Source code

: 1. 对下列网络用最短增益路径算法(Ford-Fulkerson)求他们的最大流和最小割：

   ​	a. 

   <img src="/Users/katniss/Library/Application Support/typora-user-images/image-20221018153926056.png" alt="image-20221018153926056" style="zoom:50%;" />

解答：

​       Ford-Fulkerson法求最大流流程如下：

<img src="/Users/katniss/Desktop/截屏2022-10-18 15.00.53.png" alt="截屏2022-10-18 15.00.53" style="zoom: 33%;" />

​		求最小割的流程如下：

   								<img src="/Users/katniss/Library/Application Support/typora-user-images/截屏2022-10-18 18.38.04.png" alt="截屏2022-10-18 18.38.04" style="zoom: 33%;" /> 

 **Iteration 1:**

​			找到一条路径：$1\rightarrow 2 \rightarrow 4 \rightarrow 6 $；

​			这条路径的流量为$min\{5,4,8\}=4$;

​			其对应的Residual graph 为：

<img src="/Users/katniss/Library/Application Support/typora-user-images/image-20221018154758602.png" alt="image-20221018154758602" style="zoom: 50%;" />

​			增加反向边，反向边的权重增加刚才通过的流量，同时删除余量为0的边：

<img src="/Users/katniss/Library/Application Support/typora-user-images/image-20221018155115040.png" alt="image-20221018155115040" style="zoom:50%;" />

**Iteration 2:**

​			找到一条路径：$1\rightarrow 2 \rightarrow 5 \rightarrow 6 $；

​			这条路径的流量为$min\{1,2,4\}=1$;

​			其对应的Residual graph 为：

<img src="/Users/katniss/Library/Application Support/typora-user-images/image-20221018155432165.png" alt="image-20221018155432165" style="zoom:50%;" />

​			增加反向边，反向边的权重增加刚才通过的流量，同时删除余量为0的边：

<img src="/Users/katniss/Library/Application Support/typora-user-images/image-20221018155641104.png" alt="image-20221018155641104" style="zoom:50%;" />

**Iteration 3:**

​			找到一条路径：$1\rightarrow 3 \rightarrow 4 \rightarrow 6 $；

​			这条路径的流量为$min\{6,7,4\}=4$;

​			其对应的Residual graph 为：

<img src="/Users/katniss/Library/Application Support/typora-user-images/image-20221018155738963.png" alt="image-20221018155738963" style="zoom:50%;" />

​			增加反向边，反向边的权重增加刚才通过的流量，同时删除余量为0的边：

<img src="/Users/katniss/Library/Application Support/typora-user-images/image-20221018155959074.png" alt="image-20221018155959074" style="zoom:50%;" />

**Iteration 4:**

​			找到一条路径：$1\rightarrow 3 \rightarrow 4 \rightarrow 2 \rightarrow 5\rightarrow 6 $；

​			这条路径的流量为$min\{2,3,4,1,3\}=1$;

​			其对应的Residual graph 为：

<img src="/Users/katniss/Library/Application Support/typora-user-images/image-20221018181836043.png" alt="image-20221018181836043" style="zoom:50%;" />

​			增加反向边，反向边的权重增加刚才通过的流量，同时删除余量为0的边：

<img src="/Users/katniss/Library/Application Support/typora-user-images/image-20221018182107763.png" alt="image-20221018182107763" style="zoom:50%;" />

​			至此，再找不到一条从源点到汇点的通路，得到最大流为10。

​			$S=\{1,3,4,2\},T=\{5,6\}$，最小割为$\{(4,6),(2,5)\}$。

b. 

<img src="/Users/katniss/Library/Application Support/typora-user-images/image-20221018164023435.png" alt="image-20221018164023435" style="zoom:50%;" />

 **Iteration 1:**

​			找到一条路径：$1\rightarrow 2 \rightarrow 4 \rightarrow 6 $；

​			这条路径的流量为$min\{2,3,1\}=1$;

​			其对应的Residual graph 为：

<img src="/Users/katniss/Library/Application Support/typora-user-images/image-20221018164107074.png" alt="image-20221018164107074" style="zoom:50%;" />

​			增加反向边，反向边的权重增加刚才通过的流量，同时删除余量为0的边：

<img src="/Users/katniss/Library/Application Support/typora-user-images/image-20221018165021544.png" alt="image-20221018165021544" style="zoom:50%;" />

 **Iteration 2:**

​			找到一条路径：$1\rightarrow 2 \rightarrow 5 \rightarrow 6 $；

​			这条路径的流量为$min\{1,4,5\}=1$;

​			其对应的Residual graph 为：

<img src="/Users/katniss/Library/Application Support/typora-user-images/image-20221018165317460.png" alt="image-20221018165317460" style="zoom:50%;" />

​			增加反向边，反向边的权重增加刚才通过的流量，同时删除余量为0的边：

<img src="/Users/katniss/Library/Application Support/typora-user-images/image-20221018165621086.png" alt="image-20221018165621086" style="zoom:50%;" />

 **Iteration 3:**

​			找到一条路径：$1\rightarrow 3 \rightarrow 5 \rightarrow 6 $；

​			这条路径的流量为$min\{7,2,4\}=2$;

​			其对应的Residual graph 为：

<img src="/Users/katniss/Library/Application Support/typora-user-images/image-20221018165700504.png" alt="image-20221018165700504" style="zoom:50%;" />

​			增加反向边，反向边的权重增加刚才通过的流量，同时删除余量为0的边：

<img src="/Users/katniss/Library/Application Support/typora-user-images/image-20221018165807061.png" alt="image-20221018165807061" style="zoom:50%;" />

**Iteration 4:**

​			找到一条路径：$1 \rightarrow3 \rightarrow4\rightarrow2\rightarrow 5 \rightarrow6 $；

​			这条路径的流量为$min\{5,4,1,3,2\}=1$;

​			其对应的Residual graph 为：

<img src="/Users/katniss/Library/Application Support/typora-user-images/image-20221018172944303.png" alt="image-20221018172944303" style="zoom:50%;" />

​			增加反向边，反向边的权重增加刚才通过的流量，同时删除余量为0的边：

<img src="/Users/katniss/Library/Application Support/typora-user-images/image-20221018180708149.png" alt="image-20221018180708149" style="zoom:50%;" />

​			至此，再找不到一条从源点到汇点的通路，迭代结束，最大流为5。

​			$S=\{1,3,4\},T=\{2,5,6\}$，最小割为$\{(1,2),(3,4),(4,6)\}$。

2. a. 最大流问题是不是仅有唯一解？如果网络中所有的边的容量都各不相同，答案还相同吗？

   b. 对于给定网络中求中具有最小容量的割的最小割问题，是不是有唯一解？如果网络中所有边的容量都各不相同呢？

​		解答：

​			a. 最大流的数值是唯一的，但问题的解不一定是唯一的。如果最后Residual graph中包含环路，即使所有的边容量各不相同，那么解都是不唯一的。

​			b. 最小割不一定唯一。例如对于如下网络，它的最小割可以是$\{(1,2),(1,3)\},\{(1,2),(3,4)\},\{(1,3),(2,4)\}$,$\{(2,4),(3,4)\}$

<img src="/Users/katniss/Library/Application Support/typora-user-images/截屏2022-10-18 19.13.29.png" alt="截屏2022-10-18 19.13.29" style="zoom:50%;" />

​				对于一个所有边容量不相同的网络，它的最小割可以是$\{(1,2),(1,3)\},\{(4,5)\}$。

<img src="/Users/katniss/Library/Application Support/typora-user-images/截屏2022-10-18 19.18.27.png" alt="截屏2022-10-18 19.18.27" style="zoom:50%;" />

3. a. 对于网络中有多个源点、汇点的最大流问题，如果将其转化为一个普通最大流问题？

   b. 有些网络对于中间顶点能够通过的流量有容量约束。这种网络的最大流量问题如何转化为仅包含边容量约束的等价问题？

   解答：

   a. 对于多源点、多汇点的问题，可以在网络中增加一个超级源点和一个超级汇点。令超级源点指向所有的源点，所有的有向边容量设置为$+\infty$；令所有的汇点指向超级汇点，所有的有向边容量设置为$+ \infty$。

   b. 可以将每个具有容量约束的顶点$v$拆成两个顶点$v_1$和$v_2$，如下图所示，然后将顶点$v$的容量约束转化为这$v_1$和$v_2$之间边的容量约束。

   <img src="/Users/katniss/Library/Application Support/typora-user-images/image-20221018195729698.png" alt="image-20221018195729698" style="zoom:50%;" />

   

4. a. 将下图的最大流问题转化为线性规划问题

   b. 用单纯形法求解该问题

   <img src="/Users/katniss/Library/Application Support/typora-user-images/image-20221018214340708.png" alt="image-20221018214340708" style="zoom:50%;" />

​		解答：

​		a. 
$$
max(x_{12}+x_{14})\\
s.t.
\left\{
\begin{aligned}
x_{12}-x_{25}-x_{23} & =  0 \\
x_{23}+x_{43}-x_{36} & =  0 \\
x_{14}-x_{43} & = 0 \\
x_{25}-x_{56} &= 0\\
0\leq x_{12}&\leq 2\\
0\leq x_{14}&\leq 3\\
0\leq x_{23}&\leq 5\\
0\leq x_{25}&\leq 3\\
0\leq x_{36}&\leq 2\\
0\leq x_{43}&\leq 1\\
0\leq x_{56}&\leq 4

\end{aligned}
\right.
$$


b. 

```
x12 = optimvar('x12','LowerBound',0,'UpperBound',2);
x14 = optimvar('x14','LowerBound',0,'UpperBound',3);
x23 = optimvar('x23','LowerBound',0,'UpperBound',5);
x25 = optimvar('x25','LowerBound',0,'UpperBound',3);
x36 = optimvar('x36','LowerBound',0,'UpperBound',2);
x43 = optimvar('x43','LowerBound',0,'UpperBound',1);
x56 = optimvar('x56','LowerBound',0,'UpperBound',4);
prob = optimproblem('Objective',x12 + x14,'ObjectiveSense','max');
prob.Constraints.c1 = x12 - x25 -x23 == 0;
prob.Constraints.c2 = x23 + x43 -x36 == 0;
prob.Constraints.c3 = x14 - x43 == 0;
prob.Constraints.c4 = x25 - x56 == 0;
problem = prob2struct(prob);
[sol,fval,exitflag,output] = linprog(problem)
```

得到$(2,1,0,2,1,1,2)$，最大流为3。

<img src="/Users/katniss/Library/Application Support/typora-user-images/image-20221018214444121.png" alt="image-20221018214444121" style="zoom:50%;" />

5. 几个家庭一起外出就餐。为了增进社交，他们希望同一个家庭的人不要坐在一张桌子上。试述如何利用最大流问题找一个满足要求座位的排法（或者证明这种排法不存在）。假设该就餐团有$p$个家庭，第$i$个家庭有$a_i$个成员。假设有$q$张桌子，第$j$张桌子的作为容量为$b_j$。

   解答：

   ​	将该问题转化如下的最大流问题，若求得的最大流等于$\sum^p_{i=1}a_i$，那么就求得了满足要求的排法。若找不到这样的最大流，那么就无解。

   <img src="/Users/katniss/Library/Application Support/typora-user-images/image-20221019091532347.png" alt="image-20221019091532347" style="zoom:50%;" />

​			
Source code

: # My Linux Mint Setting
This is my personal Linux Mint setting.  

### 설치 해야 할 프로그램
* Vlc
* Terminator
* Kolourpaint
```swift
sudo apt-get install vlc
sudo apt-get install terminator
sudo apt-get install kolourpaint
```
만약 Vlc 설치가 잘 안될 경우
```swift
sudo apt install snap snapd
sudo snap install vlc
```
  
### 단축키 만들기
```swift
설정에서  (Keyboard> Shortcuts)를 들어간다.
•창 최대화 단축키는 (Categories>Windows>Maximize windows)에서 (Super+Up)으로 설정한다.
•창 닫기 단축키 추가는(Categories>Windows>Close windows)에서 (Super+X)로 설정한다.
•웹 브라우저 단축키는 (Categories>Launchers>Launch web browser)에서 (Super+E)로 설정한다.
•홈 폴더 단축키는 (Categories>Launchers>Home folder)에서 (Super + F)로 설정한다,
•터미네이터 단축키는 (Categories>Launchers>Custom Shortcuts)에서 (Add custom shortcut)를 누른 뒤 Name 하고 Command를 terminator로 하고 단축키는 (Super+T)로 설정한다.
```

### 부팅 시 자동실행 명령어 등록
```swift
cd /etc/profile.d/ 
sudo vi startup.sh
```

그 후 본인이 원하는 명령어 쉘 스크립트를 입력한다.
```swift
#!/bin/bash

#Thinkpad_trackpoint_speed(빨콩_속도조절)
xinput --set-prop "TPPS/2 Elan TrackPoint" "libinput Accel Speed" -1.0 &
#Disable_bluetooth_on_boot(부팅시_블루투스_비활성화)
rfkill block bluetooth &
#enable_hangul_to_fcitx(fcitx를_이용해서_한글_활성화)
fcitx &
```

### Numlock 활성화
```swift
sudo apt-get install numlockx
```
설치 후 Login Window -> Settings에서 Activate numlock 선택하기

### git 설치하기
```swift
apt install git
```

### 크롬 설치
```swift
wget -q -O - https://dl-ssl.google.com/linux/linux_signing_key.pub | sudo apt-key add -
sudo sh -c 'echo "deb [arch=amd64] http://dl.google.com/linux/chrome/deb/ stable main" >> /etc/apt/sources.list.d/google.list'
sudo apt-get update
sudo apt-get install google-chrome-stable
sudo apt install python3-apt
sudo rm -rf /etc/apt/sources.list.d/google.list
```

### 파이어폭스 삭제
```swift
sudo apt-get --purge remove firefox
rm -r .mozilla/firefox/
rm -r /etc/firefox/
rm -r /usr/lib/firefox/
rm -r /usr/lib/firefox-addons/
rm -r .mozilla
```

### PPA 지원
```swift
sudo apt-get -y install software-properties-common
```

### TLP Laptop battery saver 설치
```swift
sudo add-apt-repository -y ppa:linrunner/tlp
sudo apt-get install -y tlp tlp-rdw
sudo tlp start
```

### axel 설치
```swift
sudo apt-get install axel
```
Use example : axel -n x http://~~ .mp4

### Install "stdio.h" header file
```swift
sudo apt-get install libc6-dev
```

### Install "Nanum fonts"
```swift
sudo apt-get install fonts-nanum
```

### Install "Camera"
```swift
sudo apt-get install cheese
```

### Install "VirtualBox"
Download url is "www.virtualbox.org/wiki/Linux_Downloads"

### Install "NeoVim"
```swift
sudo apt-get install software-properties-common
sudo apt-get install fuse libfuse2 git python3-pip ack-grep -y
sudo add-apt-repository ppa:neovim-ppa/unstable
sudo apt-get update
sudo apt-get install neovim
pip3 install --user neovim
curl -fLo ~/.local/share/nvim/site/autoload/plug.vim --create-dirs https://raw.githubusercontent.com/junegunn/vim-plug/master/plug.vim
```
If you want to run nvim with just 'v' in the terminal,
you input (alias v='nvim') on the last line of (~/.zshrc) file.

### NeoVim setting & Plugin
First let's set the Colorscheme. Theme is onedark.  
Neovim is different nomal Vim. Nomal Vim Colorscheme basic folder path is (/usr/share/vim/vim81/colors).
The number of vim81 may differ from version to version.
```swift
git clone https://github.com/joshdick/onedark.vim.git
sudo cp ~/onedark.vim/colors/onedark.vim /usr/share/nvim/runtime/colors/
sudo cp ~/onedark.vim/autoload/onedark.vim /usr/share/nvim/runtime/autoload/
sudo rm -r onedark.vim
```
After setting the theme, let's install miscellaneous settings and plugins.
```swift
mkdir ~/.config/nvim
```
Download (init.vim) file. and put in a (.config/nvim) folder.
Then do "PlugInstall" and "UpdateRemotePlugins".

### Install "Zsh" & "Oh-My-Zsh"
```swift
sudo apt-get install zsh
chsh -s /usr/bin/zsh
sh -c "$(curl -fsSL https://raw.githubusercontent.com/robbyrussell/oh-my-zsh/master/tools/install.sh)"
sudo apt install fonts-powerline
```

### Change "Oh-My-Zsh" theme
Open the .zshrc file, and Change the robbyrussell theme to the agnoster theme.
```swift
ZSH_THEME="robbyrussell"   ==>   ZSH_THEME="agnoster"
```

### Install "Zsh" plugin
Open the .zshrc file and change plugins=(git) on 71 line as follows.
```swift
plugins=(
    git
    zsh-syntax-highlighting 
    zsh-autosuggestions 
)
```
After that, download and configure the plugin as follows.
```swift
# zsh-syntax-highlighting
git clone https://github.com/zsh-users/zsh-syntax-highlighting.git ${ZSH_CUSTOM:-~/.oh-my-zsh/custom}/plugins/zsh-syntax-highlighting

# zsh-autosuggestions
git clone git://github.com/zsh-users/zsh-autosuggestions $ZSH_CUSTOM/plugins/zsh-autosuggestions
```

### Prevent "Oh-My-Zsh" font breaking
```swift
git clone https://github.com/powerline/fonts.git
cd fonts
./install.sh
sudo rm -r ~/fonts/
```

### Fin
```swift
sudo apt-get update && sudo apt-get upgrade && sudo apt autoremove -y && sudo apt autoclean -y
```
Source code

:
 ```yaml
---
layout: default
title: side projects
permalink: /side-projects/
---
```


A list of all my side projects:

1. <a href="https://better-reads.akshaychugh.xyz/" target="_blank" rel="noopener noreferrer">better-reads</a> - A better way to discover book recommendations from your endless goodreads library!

◇ ◇ ◇

#### [Problem details]
Return all lines of the data in which the string "它的最小割可以是" appears.

#### [Task result]
​			b. 最小割不一定唯一。例如对于如下网络，它的最小割可以是$\{(1,2),(1,3)\},\{(1,2),(3,4)\},\{(1,3),(2,4)\}$,$\{(2,4),(3,4)\}$
​				对于一个所有边容量不相同的网络，它的最小割可以是$\{(1,2),(1,3)\},\{(4,5)\}$。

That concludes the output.